ABC now fully incorporated

Exports to the Middle East and beyond are the focus of the latest co-operative formed under the Farming Together program.

Australian Beekeepers Co-operative is sourcing all types of premium table honey, including jellybush manuka honey, from private and public land in an area stretching from south-east Queensland to NSW’s northern rivers.

Highly prized manuka honey can retail at up to $400/kg overseas. The main buyer is a Brisbane-based firm, Natures Gold, which produces a range of premium health foods and manuka-based skin care products favoured by overseas buyers.

The co-op is working with the client and through a marketing arm, ABC Honey Pty Ltd, to ensure the Australian product matches international quality standards.

The co-op, initiated by 12 apiarists and a small group of investors was formally approved by the regulator in March. It held its formation meeting on March 21.

Administration manager Glenda Holowaty said: “Co-operatives are the building blocks of all great economic activity but particularly in primary production. They formalise loose partnerships and make them work for the benefit of all the members. We are getting up to two calls a week from people wanting to join our co-op.”

Glenda and her husband David (a co-op director) are beekeepers. Initial founder and foundation chairman is Latvian-born beekeeper Ugis Lauberts. Now living in Australia, he brings a lifetime of bee-keeping experience to the group.

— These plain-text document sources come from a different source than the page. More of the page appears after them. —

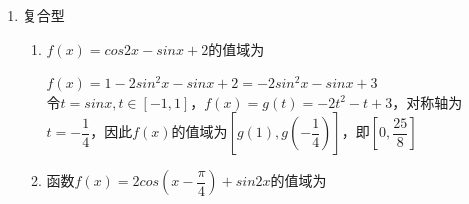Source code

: \begin{enumerate}
\begin{enumerate}
\begin{enumerate}
\begin{jieda}
                令$t = 2tanx+1, t \in (1,3)$，$f(x) = g(t) = -1 + \dfrac{t}{1-\left(\dfrac{t-1}{2}\right)^2} = -1 + \dfrac{4t}{-t^2 + 2t +3} = -1 + \dfrac{4}{-t+\dfrac{3}{t}+2}$，$-t + \dfrac{3}{t} + 2 \in \left(0, 4\right)$，故$f(x) \in \left(0, +\infty\right)$
            \end{jieda} 
            \item $f(x) = \dfrac{1}{sin^2x} + \dfrac{4}{cos^2x}$的最小值为
            \begin{jieda}
                $f(x) = 1 + \dfrac{1}{tan^2x} + 4 + 4 tan^2x \geq 9$
            \end{jieda}
        \end{enumerate}
        \item 复合型
        \begin{enumerate}
            \item $f(x) = cos2x - sinx + 2$的值域为
            \begin{jieda}
                $f(x) = 1-2sin^2x - sinx + 2 = -2sin^2x - sinx + 3$ \\
                令$t = sinx, t \in [-1, 1]$，$f(x) = g(t) = -2t^2 - t + 3$，对称轴为$t = -\dfrac{1}{4}$，因此$f(x)$的值域为$\left[g\left(1\right), g\left(-\dfrac{1}{4}\right)\right]$，即$\left[0, \dfrac{25}{8}\right]$
            \end{jieda}
            \item 函数$f(x) = 2cos\left(x-\dfrac{\pi}{4}\right)+sin2x$的值域为
            \begin{jieda}
\end{jieda}
\end{enumerate}
\end{enumerate}
\end{enumerate}
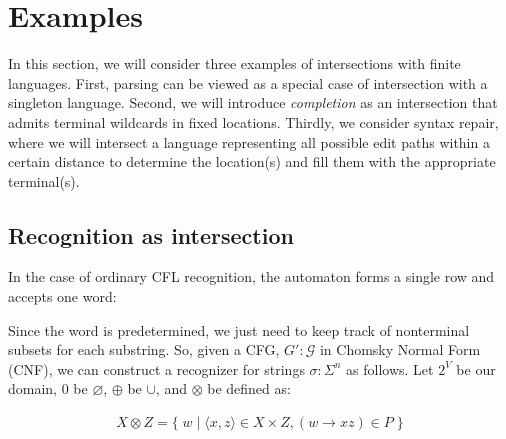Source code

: \documentclass[sigplan,review,acmsmall,nonacm,screen,anonymous]{acmart}\settopmatter{printfolios=false,printccs=false,printacmref=false}
\begin{document}
\section{Examples}

In this section, we will consider three examples of intersections with finite languages. First, parsing can be viewed as a special case of intersection with a singleton language. Second, we will introduce \textit{completion} as an intersection that admits terminal wildcards in fixed locations. Thirdly, we consider syntax repair, where we will intersect a language representing all possible edit paths within a certain distance to determine the location(s) and fill them with the appropriate terminal(s).

\subsection{Recognition as intersection}

In the case of ordinary CFL recognition, the automaton forms a single row and accepts one word:

\begin{figure}[H]
\end{figure}

Since the word is predetermined, we just need to keep track of nonterminal subsets for each substring. So, given a CFG, $G' : \mathcal{G}$ in Chomsky Normal Form (CNF), we can construct a recognizer for strings $\sigma: \Sigma^n$ as follows. Let $2^V$ be our domain, $0$ be $\varnothing$, $\oplus$ be $\cup$, and $\otimes$ be defined as:\vspace{-10pt}

\begin{align}
  X \otimes Z = \big\{\;w \mid \langle x, z\rangle \in X \times Z, (w\rightarrow xz) \in P\;\big\}
\end{align}
\end{document}
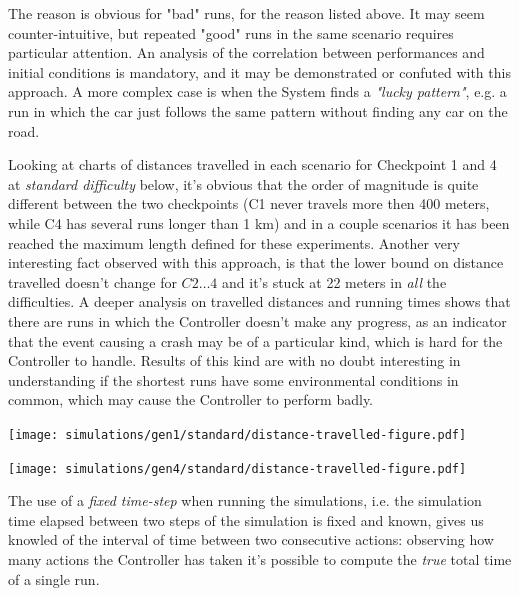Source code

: The reason is obvious for "bad" runs, for the reason listed above. It may seem counter-intuitive, but repeated "good" runs in the same scenario requires particular attention. An analysis of the correlation between performances and initial conditions is mandatory, and it may be demonstrated or confuted with this approach. A more complex case is when the System finds a \textsl{"lucky pattern"}, e.g. a run in which the car just follows the same pattern without finding any car on the road.\newline

Looking at charts of distances travelled in each scenario for Checkpoint 1 and 4 at \textsl{standard difficulty} below, it's obvious that the order of magnitude is quite different between the two checkpoints (C1 never travels more then 400 meters, while C4 has several runs longer than 1 km) and in a couple scenarios it has been reached the maximum length defined for these experiments.
Another very interesting fact observed with this approach, is that the lower bound on distance travelled doesn't change for $C2\dots 4$ and it's stuck at 22 meters in \textsl{all} the difficulties. A deeper analysis on travelled distances and running times shows that there are runs in which the Controller doesn't make any progress, as an indicator that the event causing a crash may be of a particular kind, which is hard for the Controller to handle. Results of this kind are with no doubt interesting in understanding if the shortest runs have some environmental conditions in common, which may cause the Controller to perform badly.

\begin{minipage}[c]{\textwidth}
	\texttt{[image: simulations/gen1/standard/distance-travelled-figure.pdf]}

	\texttt{[image: simulations/gen4/standard/distance-travelled-figure.pdf]}
\end{minipage}

The use of a \textsl{fixed time-step} when running the simulations, i.e. the simulation time elapsed between two steps of the simulation is fixed and known, gives us knowled of the interval of time between two consecutive actions: observing how many actions the Controller has taken it's possible to compute the \textsl{true} total time of a single run.

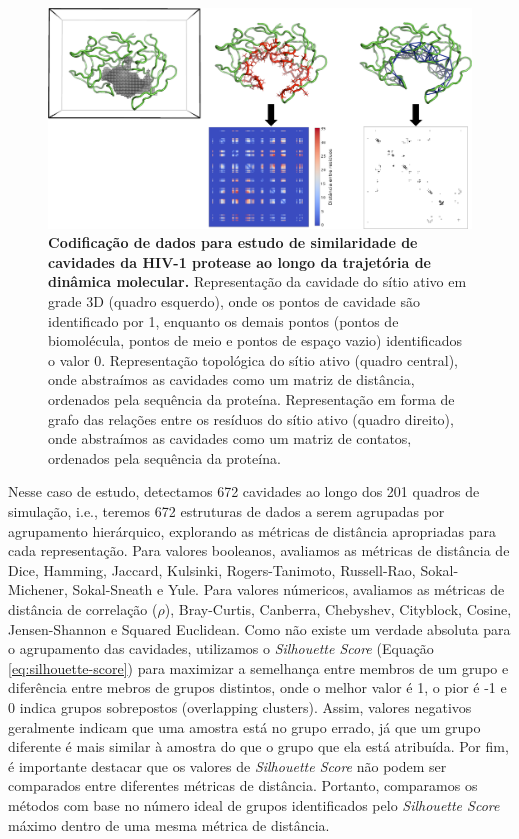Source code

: \documentclass[Portugues]{phdquali}
\def\ie{i.e.\onedot}
\begin{document}
\begin{figure}[h]
  \centering
  \includegraphics[scale=1]{images/HIV-1-representation.png}
  \caption[Codificação de dados para estudo de similaridade de cavidades da HIV-1 protease ao longo da trajetória de dinâmica molecular]{\textbf{Codificação de dados para estudo de similaridade de cavidades da HIV-1 protease ao longo da trajetória de dinâmica molecular.} Representação da cavidade do sítio ativo em grade 3D (quadro esquerdo), onde os pontos de cavidade são identificado por 1, enquanto os demais pontos (pontos de biomolécula, pontos de meio e pontos de espaço vazio) identificados o valor 0. Representação topológica do sítio ativo (quadro central), onde abstraímos as cavidades como um matriz de distância, ordenados pela sequência da proteína. Representação em forma de grafo das relações entre os resíduos do sítio ativo (quadro direito), onde abstraímos as cavidades como um matriz de contatos, ordenados pela sequência da proteína.}
  \label{fig:hiv-1-representation}
\end{figure}

Nesse caso de estudo, detectamos 672 cavidades ao longo dos 201 quadros de simulação, \ie, teremos 672 estruturas de dados a serem agrupadas por agrupamento hierárquico, explorando as métricas de distância apropriadas para cada representação. Para valores booleanos, avaliamos as métricas de distância de Dice, Hamming, Jaccard, Kulsinki, Rogers-Tanimoto, Russell-Rao, Sokal-Michener, Sokal-Sneath e Yule. Para valores númericos, avaliamos as métricas de distância de correlação ($\rho$), Bray-Curtis, Canberra, Chebyshev, Cityblock, Cosine, Jensen-Shannon e Squared Euclidean. Como não existe um verdade absoluta para o agrupamento das cavidades, utilizamos o \textit{Silhouette Score} (Equação \ref{eq:silhouette-score}) para maximizar a semelhança entre membros de um grupo e diferência entre mebros de grupos distintos, onde o melhor valor é 1, o pior é -1 e 0 indica grupos sobrepostos (overlapping clusters). Assim, valores negativos geralmente indicam que uma amostra está no grupo errado, já que um grupo diferente é mais similar à amostra do que o grupo que ela está atribuída. Por fim, é importante destacar que os valores de \textit{Silhouette Score} não podem ser comparados entre diferentes métricas de distância. Portanto, comparamos os métodos com base no número ideal de grupos identificados pelo \textit{Silhouette Score} máximo dentro de uma mesma métrica de distância.
\end{document}

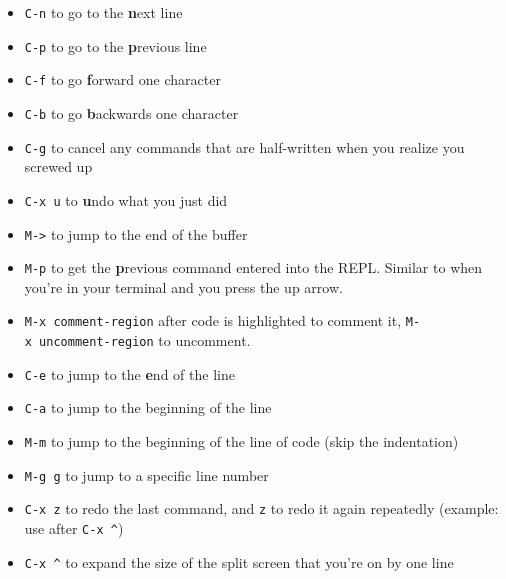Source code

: \documentclass[12pt]{article}
\begin{document}
\begin{itemize}
\item
  \texttt{C-n} to go to the \textbf{n}ext line
\item
  \texttt{C-p} to go to the \textbf{p}revious line
\item
  \texttt{C-f} to go \textbf{f}orward one character
\item
  \texttt{C-b} to go \textbf{b}ackwards one character
\item
  \texttt{C-g} to cancel any commands that are half-written when you
  realize you screwed up
\item
  \texttt{C-x\ u} to \textbf{u}ndo what you just did
\item
  \texttt{M-\textgreater{}} to jump to the end of the buffer
\item
  \texttt{M-p} to get the \textbf{p}revious command entered into the
  REPL. Similar to when you're in your terminal and you press the up
  arrow.
\item
  \texttt{M-x\ comment-region} after code is highlighted to comment it,
  \texttt{M-x\ uncomment-region} to uncomment.
\item
  \texttt{C-e} to jump to the \textbf{e}nd of the line
\item
  \texttt{C-a} to jump to the beginning of the line
\item
  \texttt{M-m} to jump to the beginning of the line of code (skip the indentation)
\item
  \texttt{M-g\ g} to jump to a specific line number
\item
  \texttt{C-x z} to redo the last command, and \texttt{z} to redo it again
  repeatedly (example: use after \texttt{C-x \^})
\item
  \texttt{C-x \^} to expand the size of the split screen that you're on
  by one line
\end{itemize}
\end{document}
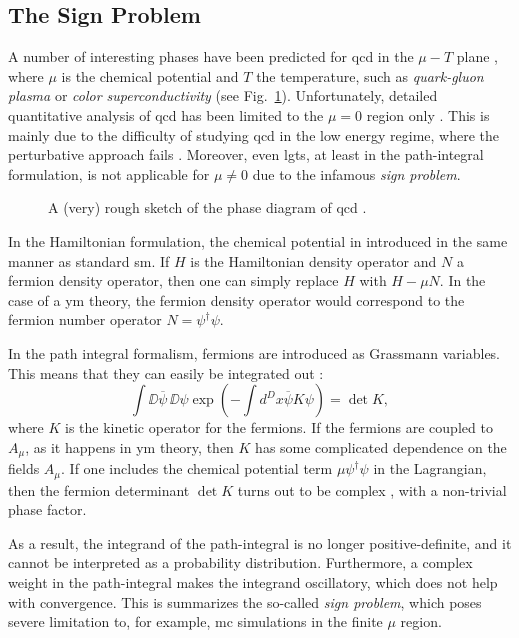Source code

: \subsection{The Sign Problem}
\label{sub:the_sign_problem}

A number of interesting phases have been predicted for \ac{qcd} in the $\mu - T$ plane \cite{aarts2016qcd}, where $\mu$ is the chemical potential and $T$ the temperature, such as \emph{quark-gluon plasma} \cite{detar2009qcdthermo} or \emph{color superconductivity} \cite{alford2001coloursc} (see Fig.~\ref{fig:qcd_phase_diagram}).
Unfortunately, detailed quantitative analysis of \ac{qcd} has been limited to the $\mu = 0$ region only \cite{aarts2016qcd}.
This is mainly due to the difficulty of studying \ac{qcd} in the low energy regime, where the perturbative approach fails \cite{peskin1995qft, creutz1985book}.
Moreover, even \ac{lgt}s, at least in the path-integral formulation, is not applicable for $\mu \neq 0$ due to the infamous \emph{sign problem}.


\begin{figure}[t]
    \centering
    
    \caption{A (very) rough sketch of the phase diagram of \ac{qcd} \cite{aarts2016qcd}.}
    \label{fig:qcd_phase_diagram}
\end{figure}


In the Hamiltonian formulation, the chemical potential in introduced in the same manner as standard \ac{sm}.
If $H$ is the Hamiltonian density operator and $N$ a fermion density operator, then one can simply replace $H$ with $H - \mu N$.
In the case of a \ac{ym} theory, the fermion density operator would correspond to the fermion number operator $N = \psi^{\dagger} \psi$.

In the path integral formalism, fermions are introduced as Grassmann variables.
This means that they can easily be integrated out \cite{peskin1995qft, aarts2016qcd}:
\begin{equation}
    \int \DD \overline{\psi}\, \DD \psi \exp(-\int d^{D}x \overline{\psi} K \psi) = \det K,
\end{equation}
where $K$ is the kinetic operator for the fermions.
If the fermions are coupled to $A_{\mu}$, as it happens in \ac{ym} theory, then $K$ has some complicated dependence on the fields $A_{\mu}$.
If one includes the chemical potential term $\mu \psi^{\dagger} \psi$ in the Lagrangian, then the fermion determinant $\det K$ turns out to be complex \cite{aarts2016qcd}, with a non-trivial phase factor.

As a result, the integrand of the path-integral is no longer positive-definite, and it cannot be interpreted as a probability distribution.
Furthermore, a complex weight in the path-integral makes the integrand oscillatory, which does not help with convergence.
This is summarizes the so-called \emph{sign problem}, which poses severe limitation to, for example, \ac{mc} simulations in the finite $\mu$ region.
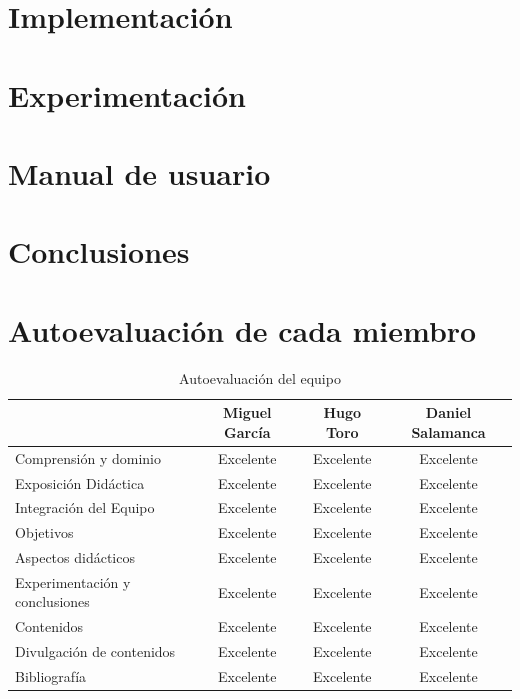 \documentclass{article}
\begin{document}
\section{Implementación}

\section{Experimentación}

\section{Manual de usuario}

\section{Conclusiones}

\section{Autoevaluación de cada miembro}
\begin{table}[H]
    \centering
    \small
    \begin{tabular}{|l|c|c|c|}
        \hline
        & \textbf{Miguel García} & \textbf{Hugo Toro} & \textbf{Daniel Salamanca} \\ \hline
        Comprensión y dominio        & Excelente & Excelente & Excelente \\ \hline
        Exposición Didáctica         & Excelente & Excelente & Excelente \\ \hline
        Integración del Equipo       & Excelente & Excelente & Excelente \\ \hline
        Objetivos                    & Excelente & Excelente & Excelente \\ \hline
        Aspectos didácticos          & Excelente & Excelente & Excelente \\ \hline
        Experimentación y conclusiones & Excelente & Excelente & Excelente \\ \hline
        Contenidos                   & Excelente & Excelente & Excelente \\ \hline
        Divulgación de contenidos    & Excelente & Excelente & Excelente \\ \hline
        Bibliografía                 & Excelente & Excelente & Excelente \\ \hline
    \end{tabular}
    \caption{Autoevaluación del equipo}
    \label{tab:autoevaluacion}
\end{table}
\end{document}

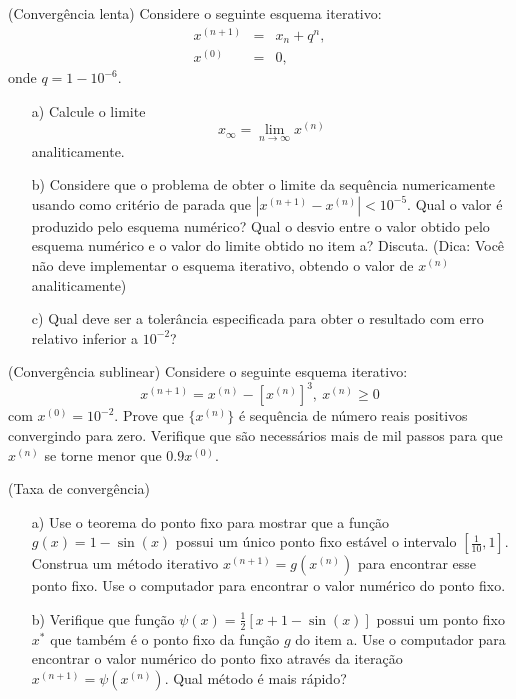 \begin{ex}
\begin{exer}(Convergência lenta) Considere o seguinte esquema iterativo:
  \begin{eqnarray}
    x^{(n+1)} &=& x_n+q^n,\\
    x^{(0)} &=& 0,
  \end{eqnarray}
onde $q=1-10^{-6}$.
\begin{itemize}
\item[a)] Calcule o limite \begin{equation} x_\infty=\lim_{n\to\infty}x^{(n)} \end{equation} analiticamente.
\item[b)] Considere que o problema de obter o limite da sequência numericamente usando como critério de parada que $|x^{(n+1)}-x^{(n)}|<10^{-5}$. Qual o valor é produzido pelo esquema numérico? Qual o desvio entre o valor obtido pelo esquema numérico e o valor do limite obtido no item a?  Discuta. (Dica: Você não deve implementar o esquema iterativo, obtendo o valor de $x^{(n)}$ analiticamente)
\item[c)] Qual deve ser a tolerância especificada para obter o resultado com erro relativo inferior a $10^{-2}$?
\end{itemize}
\end{exer}

\begin{exer}(Convergência sublinear) Considere o seguinte esquema iterativo:
\begin{equation} x^{(n+1)}=x^{(n)}-[x^{(n)}]^3,\ x^{(n)}\geq 0 \end{equation}
com $x^{(0)}= 10^{-2}$.
Prove que $\{x^{(n)}\}$ é sequência de número reais positivos convergindo para zero. Verifique que são necessários mais de mil passos para que $x^{(n)}$ se torne menor que $0.9 x^{(0)}$.
\end{exer}


\begin{exer}(Taxa de convergência)
\begin{itemize}
\item[a)] Use o teorema do ponto fixo para mostrar que a função $g(x)=1-\sin(x)$ possui um único ponto fixo estável o intervalo $[\frac{1}{10},1]$. Construa um método iterativo $x^{(n+1)}=g(x^{(n)})$ para encontrar esse ponto fixo. Use o computador para encontrar o valor numérico do ponto fixo.
\item[b)] Verifique que função $\psi(x)=\frac{1}{2}\left[x+1-\sin(x)\right]$ possui um ponto fixo $x^*$ que também é o ponto fixo da função $g$ do item a. Use o computador para encontrar o valor numérico do ponto fixo através da iteração $x^{(n+1)}=\psi(x^{(n)})$. Qual método é mais rápido?
\end{itemize}
\end{exer}



\end{ex}
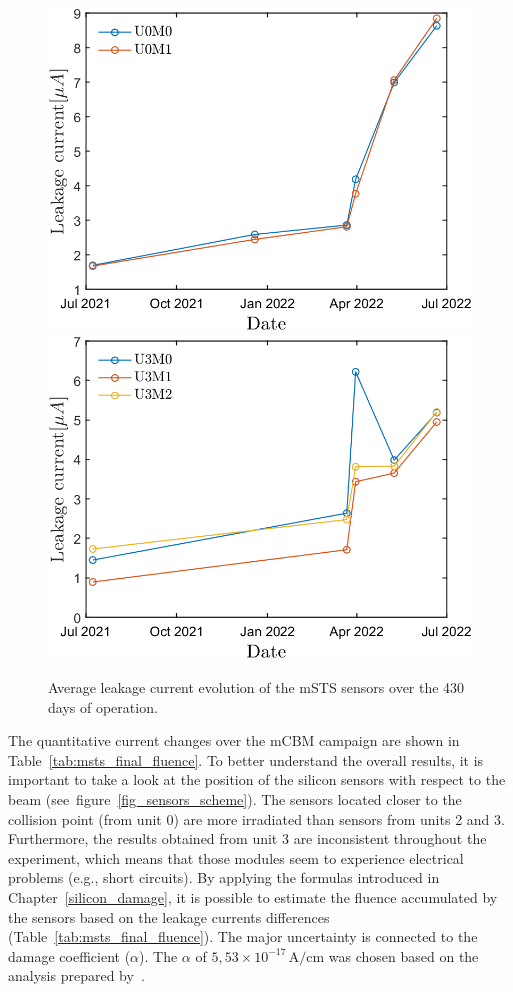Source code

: \begin{figure}[!h]
\centering
\includegraphics[width=0.48\columnwidth]{Chapter6/DCS/images/sensors/U0_leakage.png}
\includegraphics[width=0.48\columnwidth]{Chapter6/DCS/images/sensors/U3_leakage.png}
\caption{Average leakage current evolution of the \gls{mSTS} sensors over the 430 days of operation. }
\label{fig_leak}
\end{figure}

\newpage
The quantitative current changes over the \gls{mCBM} campaign are shown in Table~\ref{tab:msts_final_fluence}. To better understand the overall results, it is important to take a look at the position of the silicon sensors with respect to the beam (see~figure~\ref{fig_sensors_scheme}). The sensors located closer to the collision point (from unit 0) are more irradiated than sensors from units 2 and 3. Furthermore, the results obtained from unit 3 are inconsistent throughout the experiment, which means that those modules seem to experience electrical problems (e.g., short circuits). By applying the formulas introduced in Chapter~\ref{silicon_damage}, it is possible to estimate the fluence accumulated by the sensors based on the leakage currents differences (Table~\ref{tab:msts_final_fluence}).
The major uncertainty is connected to the damage coefficient ($\alpha$). The $\alpha$ of $5,53\times 10^{-17}\,\mathrm{A/cm}$ was chosen based on the analysis prepared by~\cite{Larionov:2016eoz}. 

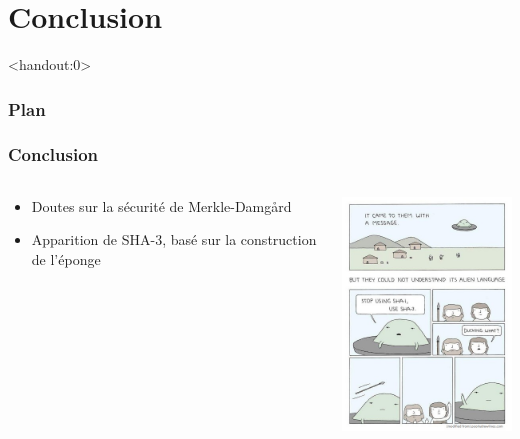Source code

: \section{Conclusion}
\begin{frame}<handout:0>
  \frametitle{Plan}
  \tableofcontents[currentsection,subsectionstyle=hide]
\end{frame}

\begin{frame}[fragile]
  \frametitle{Conclusion}

  \begin{minipage}[0.2\textheight]{\textwidth}
    \begin{columns}[T]
      \begin{column}{0.5\textwidth}
        \vspace{2cm}
        \begin{itemize}
        \item{Doutes sur la sécurité de Merkle-Damg\r{a}rd}
          \vspace{1.5cm}
        \item{Apparition de SHA-3, basé sur la construction de l'éponge}
          \vfill
        \end{itemize}
        \vfill
      \end{column}
      \begin{column}{0.5\textwidth}
        \includegraphics[width=5.5cm]{Conclu-Memoire.jpg}
      \end{column}
      \end{columns}
      \end{minipage}
  \vfill
\end{frame}
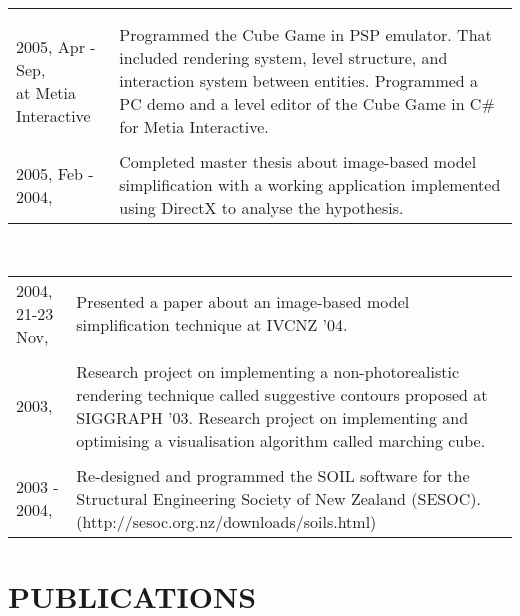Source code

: \begin{resume}
\begin{tabular}{ll}
{}\\\\
\parbox[t]{35mm}{2005, Apr - Sep,\\at Metia Interactive} & \parbox[t]{111mm}{

Programmed the Cube Game in PSP emulator. That included rendering system, level structure, and interaction system between entities. Programmed a PC demo and a level editor of the Cube Game in C\# for Metia Interactive.

}\\\\
\parbox[t]{35mm}{2005, Feb - \\ 2004,} & \parbox[t]{111mm}{

Completed master thesis about image-based model simplification with a working application implemented using DirectX to analyse the hypothesis.

}\end{tabular}\\
\begin{tabular}{ll}
\parbox[t]{35mm}{2004, 21-23 Nov,} & \parbox[t]{111mm}{

Presented a paper about an image-based model simplification technique at IVCNZ '04.

}\\\\
\parbox[t]{35mm}{2003,} & \parbox[t]{111mm}{

Research project on implementing a non-photorealistic rendering technique called suggestive contours proposed at SIGGRAPH '03. Research project on implementing and optimising a visualisation algorithm called marching cube.

}\\\\
\parbox[t]{35mm}{2003 - 2004,} & \parbox[t]{111mm}{

Re-designed and programmed the SOIL software for the Structural Engineering Society of New Zealand (SESOC).\\(http://sesoc.org.nz/downloads/soils.html)

}\end{tabular} 

\vspace{0.15in} 

\section{PUBLICATIONS} 
\vspace{0.1in}


\end{resume}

The co-op structure allows the beekeepers to share in the profits from the whole chain right up to the end user. Forming a co-op and undertaking a joint venture with co-investors in the project has helped apiarists invest in technology.

The co-op, through ABC Honey Pty Ltd and Natures Gold, recently co-invested in a stand-alone packing house Honeypack Pty Ltd, which has just installed a sophisticated honey aeration plant to secure a major supply contract, and is also offering packing services to all clients of the co-operative under their own labels. Future plans for the co-op include more throughput and introducing mobile extraction units, which are used extensively overseas but are an Australian-first.

Mrs Holowaty said: “The real beauty of the Farming Together program is not necessarily the money it saves farmers – but rather the incredible level of expertise the program brings.” Farming Together provided the co-op with the services of consultant Leanne Mathewson who helped secure the registration.

“In my opinion, the Farming Together program is one of the best initiatives that has come out of the current government – I simply can’t speak highly enough of what it has allowed us to achieve,” she said.

Farming Together program director Lorraine Gordon said: “The ABC Honey Co-op captures the spirit of this program – primary producers recognise the value of working collaboratively to achieve more than they would otherwise have thought possible.”